WHAT THE EXERCISE ASKS – For the word "gauge", copy every line of the material that includes it.

DATA LISTING –
= Beginning of Section =

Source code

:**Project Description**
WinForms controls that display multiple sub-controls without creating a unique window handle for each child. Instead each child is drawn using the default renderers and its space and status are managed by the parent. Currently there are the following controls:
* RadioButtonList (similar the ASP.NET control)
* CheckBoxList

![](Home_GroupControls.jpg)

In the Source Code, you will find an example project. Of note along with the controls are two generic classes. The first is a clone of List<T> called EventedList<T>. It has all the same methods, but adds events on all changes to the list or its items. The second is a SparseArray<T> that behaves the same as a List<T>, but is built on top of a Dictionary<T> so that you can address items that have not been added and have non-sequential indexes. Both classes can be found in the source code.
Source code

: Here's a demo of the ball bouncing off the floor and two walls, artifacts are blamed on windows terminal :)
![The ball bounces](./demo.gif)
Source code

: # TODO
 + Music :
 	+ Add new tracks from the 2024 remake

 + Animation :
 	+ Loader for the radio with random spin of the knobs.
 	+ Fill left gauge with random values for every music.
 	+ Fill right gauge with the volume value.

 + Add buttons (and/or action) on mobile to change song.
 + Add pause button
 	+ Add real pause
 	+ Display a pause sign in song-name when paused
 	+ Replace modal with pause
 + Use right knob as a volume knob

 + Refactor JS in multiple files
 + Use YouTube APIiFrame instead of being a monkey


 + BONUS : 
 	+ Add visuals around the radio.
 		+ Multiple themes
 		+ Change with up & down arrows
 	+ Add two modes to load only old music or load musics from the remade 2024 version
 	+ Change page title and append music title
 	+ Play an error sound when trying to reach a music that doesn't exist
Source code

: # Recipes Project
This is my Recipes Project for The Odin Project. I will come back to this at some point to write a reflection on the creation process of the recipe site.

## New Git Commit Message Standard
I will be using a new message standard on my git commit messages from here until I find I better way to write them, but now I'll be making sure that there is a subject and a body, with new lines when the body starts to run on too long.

= End of Section =

ANSWER AREA –
 	+ Fill left gauge with random values for every music.
 	+ Fill right gauge with the volume value.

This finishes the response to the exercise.